* **Assigned task**: Scan the records for the string "name" and state how many lines contain it, using the number alone.

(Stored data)
—————
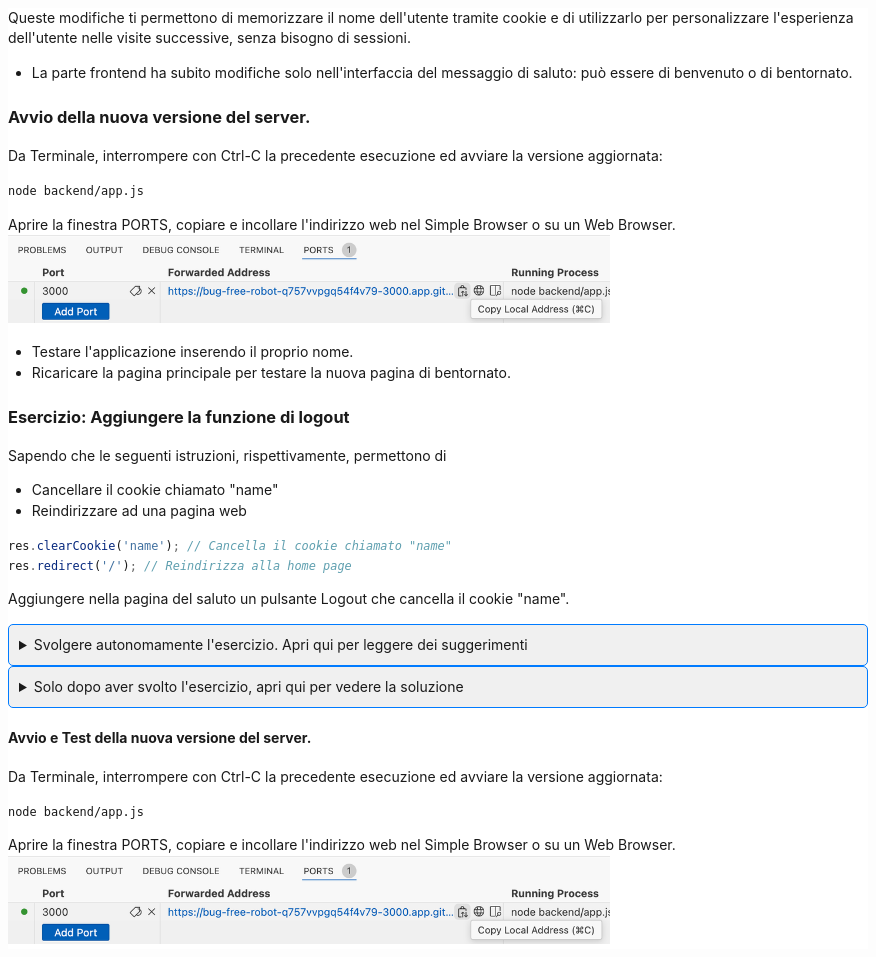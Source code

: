 Queste modifiche ti permettono di memorizzare il nome dell'utente tramite cookie e di utilizzarlo per personalizzare l'esperienza dell'utente nelle visite successive, senza bisogno di sessioni.

- La parte frontend ha subito modifiche solo nell'interfaccia del messaggio di saluto: può essere di benvenuto o di bentornato.

### Avvio della nuova versione del server.
Da Terminale, interrompere con Ctrl-C la precedente esecuzione ed avviare la versione aggiornata:
```bash
node backend/app.js
```

Aprire la finestra PORTS, copiare e incollare l'indirizzo web nel Simple Browser o su un Web Browser.
<img src="_doc_/ports.png" alt="sb" width="70%"/>

- Testare l'applicazione inserendo il proprio nome.
- Ricaricare la pagina principale per testare la nuova pagina di bentornato.

### Esercizio: Aggiungere la funzione di logout
Sapendo che le seguenti istruzioni, rispettivamente, permettono di
- Cancellare il cookie chiamato "name"
- Reindirizzare ad una pagina web
```js
res.clearCookie('name'); // Cancella il cookie chiamato "name"
res.redirect('/'); // Reindirizza alla home page
```

Aggiungere nella pagina del saluto un pulsante Logout che cancella il cookie "name".

<details style="border: 1px solid #007bff; border-radius: 5px; padding: 10px; background-color: #f0f0f0;"><summary>Svolgere autonomamente l'esercizio. Apri qui per leggere dei suggerimenti</summary></details>

<details style="border: 1px solid #007bff; border-radius: 5px; padding: 10px; background-color: #f0f0f0;"><summary>Solo dopo aver svolto l'esercizio, apri qui per vedere la soluzione</summary></details>

#### Avvio e Test della nuova versione del server.
Da Terminale, interrompere con Ctrl-C la precedente esecuzione ed avviare la versione aggiornata:
```bash
node backend/app.js
```

Aprire la finestra PORTS, copiare e incollare l'indirizzo web nel Simple Browser o su un Web Browser.
<img src="_doc_/ports.png" alt="sb" width="70%"/>
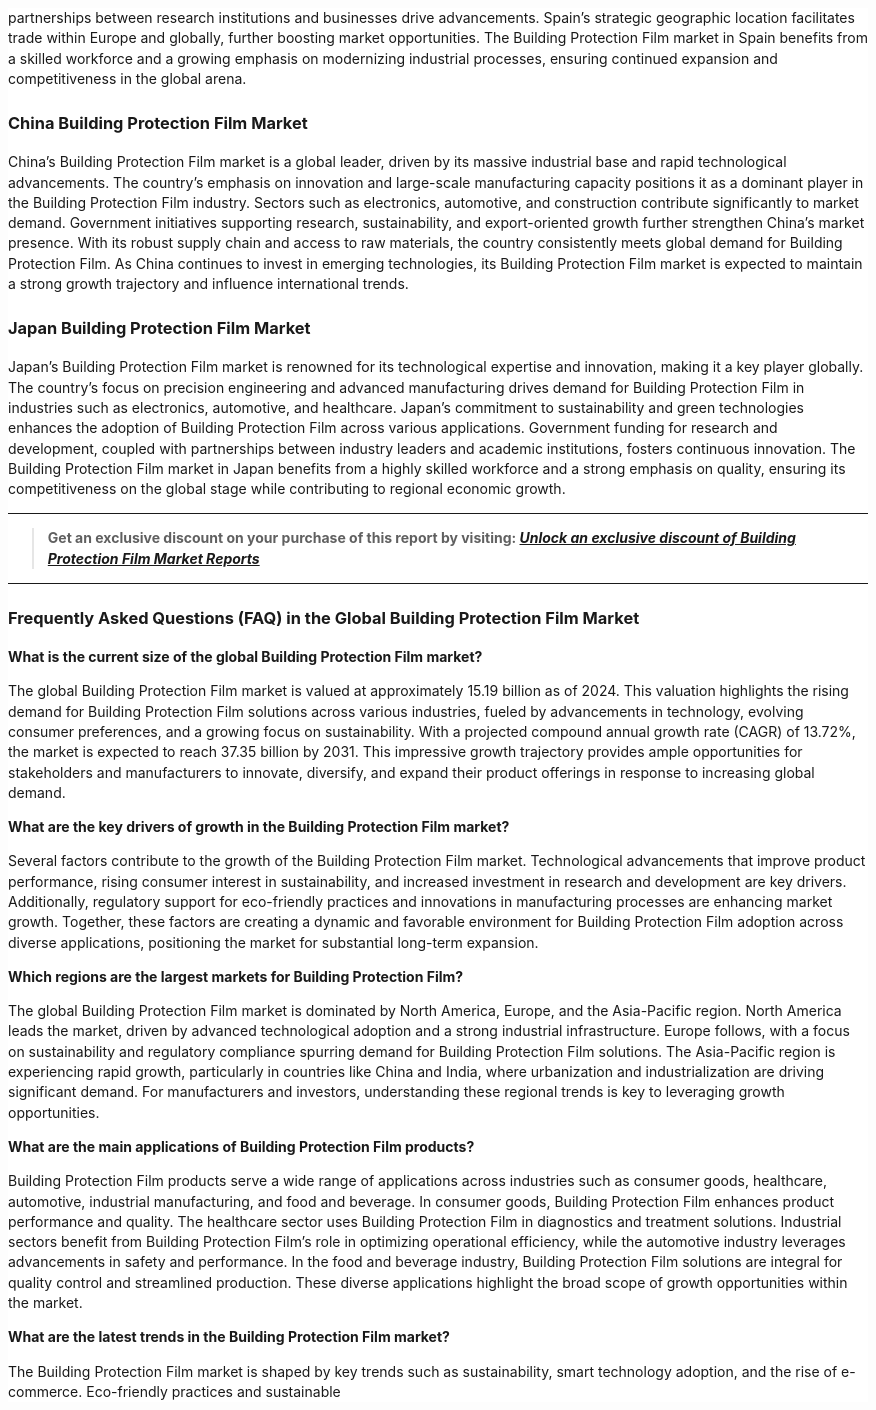 partnerships between research institutions and businesses drive advancements. Spain&rsquo;s strategic geographic location facilitates trade within Europe and globally, further boosting market opportunities. The Building Protection Film market in Spain benefits from a skilled workforce and a growing emphasis on modernizing industrial processes, ensuring continued expansion and competitiveness in the global arena.</p><h3>China Building Protection Film Market</h3><p>China&rsquo;s Building Protection Film market is a global leader, driven by its massive industrial base and rapid technological advancements. The country&rsquo;s emphasis on innovation and large-scale manufacturing capacity positions it as a dominant player in the Building Protection Film industry. Sectors such as electronics, automotive, and construction contribute significantly to market demand. Government initiatives supporting research, sustainability, and export-oriented growth further strengthen China&rsquo;s market presence. With its robust supply chain and access to raw materials, the country consistently meets global demand for Building Protection Film. As China continues to invest in emerging technologies, its Building Protection Film market is expected to maintain a strong growth trajectory and influence international trends.</p><h3>Japan Building Protection Film Market</h3><p>Japan&rsquo;s Building Protection Film market is renowned for its technological expertise and innovation, making it a key player globally. The country&rsquo;s focus on precision engineering and advanced manufacturing drives demand for Building Protection Film in industries such as electronics, automotive, and healthcare. Japan&rsquo;s commitment to sustainability and green technologies enhances the adoption of Building Protection Film across various applications. Government funding for research and development, coupled with partnerships between industry leaders and academic institutions, fosters continuous innovation. The Building Protection Film market in Japan benefits from a highly skilled workforce and a strong emphasis on quality, ensuring its competitiveness on the global stage while contributing to regional economic growth.</p><hr /><blockquote><p><strong>Get an exclusive discount on your purchase of this report by visiting: <em><a href="://marketresearchpulse.com/ask-for-discount/114149?utm_source=Github&amp;utm_medium=030">Unlock an exclusive discount of Building Protection Film Market Reports</a></em>&nbsp;</strong></p></blockquote><hr /><h3>Frequently Asked Questions (FAQ) in the Global Building Protection Film Market</h3><p><strong>What is the current size of the global Building Protection Film market?</strong></p><p>The global Building Protection Film market is valued at approximately 15.19 billion as of 2024. This valuation highlights the rising demand for Building Protection Film solutions across various industries, fueled by advancements in technology, evolving consumer preferences, and a growing focus on sustainability. With a projected compound annual growth rate (CAGR) of 13.72%, the market is expected to reach 37.35 billion by 2031. This impressive growth trajectory provides ample opportunities for stakeholders and manufacturers to innovate, diversify, and expand their product offerings in response to increasing global demand.</p><p><strong>What are the key drivers of growth in the Building Protection Film market?</strong></p><p>Several factors contribute to the growth of the Building Protection Film market. Technological advancements that improve product performance, rising consumer interest in sustainability, and increased investment in research and development are key drivers. Additionally, regulatory support for eco-friendly practices and innovations in manufacturing processes are enhancing market growth. Together, these factors are creating a dynamic and favorable environment for Building Protection Film adoption across diverse applications, positioning the market for substantial long-term expansion.</p><p><strong>Which regions are the largest markets for Building Protection Film?</strong></p><p>The global Building Protection Film market is dominated by North America, Europe, and the Asia-Pacific region. North America leads the market, driven by advanced technological adoption and a strong industrial infrastructure. Europe follows, with a focus on sustainability and regulatory compliance spurring demand for Building Protection Film solutions. The Asia-Pacific region is experiencing rapid growth, particularly in countries like China and India, where urbanization and industrialization are driving significant demand. For manufacturers and investors, understanding these regional trends is key to leveraging growth opportunities.</p><p><strong>What are the main applications of Building Protection Film products?</strong></p><p>Building Protection Film products serve a wide range of applications across industries such as consumer goods, healthcare, automotive, industrial manufacturing, and food and beverage. In consumer goods, Building Protection Film enhances product performance and quality. The healthcare sector uses Building Protection Film in diagnostics and treatment solutions. Industrial sectors benefit from Building Protection Film&rsquo;s role in optimizing operational efficiency, while the automotive industry leverages advancements in safety and performance. In the food and beverage industry, Building Protection Film solutions are integral for quality control and streamlined production. These diverse applications highlight the broad scope of growth opportunities within the market.</p><p><strong>What are the latest trends in the Building Protection Film market?</strong></p><p>The Building Protection Film market is shaped by key trends such as sustainability, smart technology adoption, and the rise of e-commerce. Eco-friendly practices and sustainable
—————
* **Answer to this problem**: 3